### YOUR ASSIGNMENT
Each entry below has to be written out again without any change.

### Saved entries
+++
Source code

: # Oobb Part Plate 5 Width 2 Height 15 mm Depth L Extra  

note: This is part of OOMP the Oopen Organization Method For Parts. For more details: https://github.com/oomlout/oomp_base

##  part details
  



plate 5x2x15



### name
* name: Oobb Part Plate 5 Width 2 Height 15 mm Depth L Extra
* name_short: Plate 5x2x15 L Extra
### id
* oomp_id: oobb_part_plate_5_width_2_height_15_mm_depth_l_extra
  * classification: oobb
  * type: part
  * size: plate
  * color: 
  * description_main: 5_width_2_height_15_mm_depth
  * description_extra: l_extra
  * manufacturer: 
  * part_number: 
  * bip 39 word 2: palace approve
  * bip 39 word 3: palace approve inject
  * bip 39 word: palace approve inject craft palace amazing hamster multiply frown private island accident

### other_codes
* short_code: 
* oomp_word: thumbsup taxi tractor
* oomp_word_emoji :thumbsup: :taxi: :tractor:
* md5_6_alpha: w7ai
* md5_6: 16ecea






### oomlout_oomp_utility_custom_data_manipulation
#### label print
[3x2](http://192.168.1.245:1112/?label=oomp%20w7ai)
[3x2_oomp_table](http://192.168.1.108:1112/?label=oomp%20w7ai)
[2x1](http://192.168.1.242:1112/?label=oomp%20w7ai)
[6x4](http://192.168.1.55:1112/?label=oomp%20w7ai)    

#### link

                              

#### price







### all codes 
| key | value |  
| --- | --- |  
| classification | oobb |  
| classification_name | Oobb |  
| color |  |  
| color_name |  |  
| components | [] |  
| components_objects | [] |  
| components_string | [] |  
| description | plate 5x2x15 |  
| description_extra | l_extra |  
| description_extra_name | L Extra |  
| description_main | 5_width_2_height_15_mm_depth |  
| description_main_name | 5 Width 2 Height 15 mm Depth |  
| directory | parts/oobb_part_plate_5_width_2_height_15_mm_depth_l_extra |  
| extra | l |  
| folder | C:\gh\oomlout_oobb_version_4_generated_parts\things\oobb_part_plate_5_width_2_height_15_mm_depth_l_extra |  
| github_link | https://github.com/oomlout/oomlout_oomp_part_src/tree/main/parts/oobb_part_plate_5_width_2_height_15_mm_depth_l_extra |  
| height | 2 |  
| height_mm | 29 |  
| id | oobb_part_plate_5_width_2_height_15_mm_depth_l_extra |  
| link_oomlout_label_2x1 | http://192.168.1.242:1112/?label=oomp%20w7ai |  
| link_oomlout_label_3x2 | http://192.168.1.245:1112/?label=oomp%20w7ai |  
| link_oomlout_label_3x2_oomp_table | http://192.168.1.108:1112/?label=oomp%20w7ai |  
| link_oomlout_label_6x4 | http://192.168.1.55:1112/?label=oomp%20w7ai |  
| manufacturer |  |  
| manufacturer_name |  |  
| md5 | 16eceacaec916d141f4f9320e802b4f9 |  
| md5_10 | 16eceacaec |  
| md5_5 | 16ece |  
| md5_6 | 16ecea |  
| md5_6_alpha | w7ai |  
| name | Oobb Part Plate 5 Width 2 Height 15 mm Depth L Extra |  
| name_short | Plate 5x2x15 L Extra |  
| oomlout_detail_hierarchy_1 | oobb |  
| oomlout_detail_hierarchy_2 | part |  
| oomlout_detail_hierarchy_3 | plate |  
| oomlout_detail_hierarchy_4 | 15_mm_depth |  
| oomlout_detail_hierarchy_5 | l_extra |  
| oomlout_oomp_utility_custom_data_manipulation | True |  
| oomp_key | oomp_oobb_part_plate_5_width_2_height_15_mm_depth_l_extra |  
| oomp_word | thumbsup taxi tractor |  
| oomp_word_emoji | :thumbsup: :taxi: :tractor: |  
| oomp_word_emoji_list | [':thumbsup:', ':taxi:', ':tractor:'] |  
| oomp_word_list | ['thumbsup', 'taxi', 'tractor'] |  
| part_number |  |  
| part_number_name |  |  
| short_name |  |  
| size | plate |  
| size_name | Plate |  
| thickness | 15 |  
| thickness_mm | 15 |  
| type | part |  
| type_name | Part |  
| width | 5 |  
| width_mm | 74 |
+++
### FINAL ANSWER
Source code

: # Oobb Part Plate 5 Width 2 Height 15 mm Depth L Extra  

note: This is part of OOMP the Oopen Organization Method For Parts. For more details: https://github.com/oomlout/oomp_base

##  part details
  



plate 5x2x15



### name
* name: Oobb Part Plate 5 Width 2 Height 15 mm Depth L Extra
* name_short: Plate 5x2x15 L Extra
### id
* oomp_id: oobb_part_plate_5_width_2_height_15_mm_depth_l_extra
  * classification: oobb
  * type: part
  * size: plate
  * color: 
  * description_main: 5_width_2_height_15_mm_depth
  * description_extra: l_extra
  * manufacturer: 
  * part_number: 
  * bip 39 word 2: palace approve
  * bip 39 word 3: palace approve inject
  * bip 39 word: palace approve inject craft palace amazing hamster multiply frown private island accident

### other_codes
* short_code: 
* oomp_word: thumbsup taxi tractor
* oomp_word_emoji :thumbsup: :taxi: :tractor:
* md5_6_alpha: w7ai
* md5_6: 16ecea






### oomlout_oomp_utility_custom_data_manipulation
#### label print
[3x2](http://192.168.1.245:1112/?label=oomp%20w7ai)
[3x2_oomp_table](http://192.168.1.108:1112/?label=oomp%20w7ai)
[2x1](http://192.168.1.242:1112/?label=oomp%20w7ai)
[6x4](http://192.168.1.55:1112/?label=oomp%20w7ai)    

#### link

                              

#### price







### all codes 
| key | value |  
| --- | --- |  
| classification | oobb |  
| classification_name | Oobb |  
| color |  |  
| color_name |  |  
| components | [] |  
| components_objects | [] |  
| components_string | [] |  
| description | plate 5x2x15 |  
| description_extra | l_extra |  
| description_extra_name | L Extra |  
| description_main | 5_width_2_height_15_mm_depth |  
| description_main_name | 5 Width 2 Height 15 mm Depth |  
| directory | parts/oobb_part_plate_5_width_2_height_15_mm_depth_l_extra |  
| extra | l |  
| folder | C:\gh\oomlout_oobb_version_4_generated_parts\things\oobb_part_plate_5_width_2_height_15_mm_depth_l_extra |  
| github_link | https://github.com/oomlout/oomlout_oomp_part_src/tree/main/parts/oobb_part_plate_5_width_2_height_15_mm_depth_l_extra |  
| height | 2 |  
| height_mm | 29 |  
| id | oobb_part_plate_5_width_2_height_15_mm_depth_l_extra |  
| link_oomlout_label_2x1 | http://192.168.1.242:1112/?label=oomp%20w7ai |  
| link_oomlout_label_3x2 | http://192.168.1.245:1112/?label=oomp%20w7ai |  
| link_oomlout_label_3x2_oomp_table | http://192.168.1.108:1112/?label=oomp%20w7ai |  
| link_oomlout_label_6x4 | http://192.168.1.55:1112/?label=oomp%20w7ai |  
| manufacturer |  |  
| manufacturer_name |  |  
| md5 | 16eceacaec916d141f4f9320e802b4f9 |  
| md5_10 | 16eceacaec |  
| md5_5 | 16ece |  
| md5_6 | 16ecea |  
| md5_6_alpha | w7ai |  
| name | Oobb Part Plate 5 Width 2 Height 15 mm Depth L Extra |  
| name_short | Plate 5x2x15 L Extra |  
| oomlout_detail_hierarchy_1 | oobb |  
| oomlout_detail_hierarchy_2 | part |  
| oomlout_detail_hierarchy_3 | plate |  
| oomlout_detail_hierarchy_4 | 15_mm_depth |  
| oomlout_detail_hierarchy_5 | l_extra |  
| oomlout_oomp_utility_custom_data_manipulation | True |  
| oomp_key | oomp_oobb_part_plate_5_width_2_height_15_mm_depth_l_extra |  
| oomp_word | thumbsup taxi tractor |  
| oomp_word_emoji | :thumbsup: :taxi: :tractor: |  
| oomp_word_emoji_list | [':thumbsup:', ':taxi:', ':tractor:'] |  
| oomp_word_list | ['thumbsup', 'taxi', 'tractor'] |  
| part_number |  |  
| part_number_name |  |  
| short_name |  |  
| size | plate |  
| size_name | Plate |  
| thickness | 15 |  
| thickness_mm | 15 |  
| type | part |  
| type_name | Part |  
| width | 5 |  
| width_mm | 74 |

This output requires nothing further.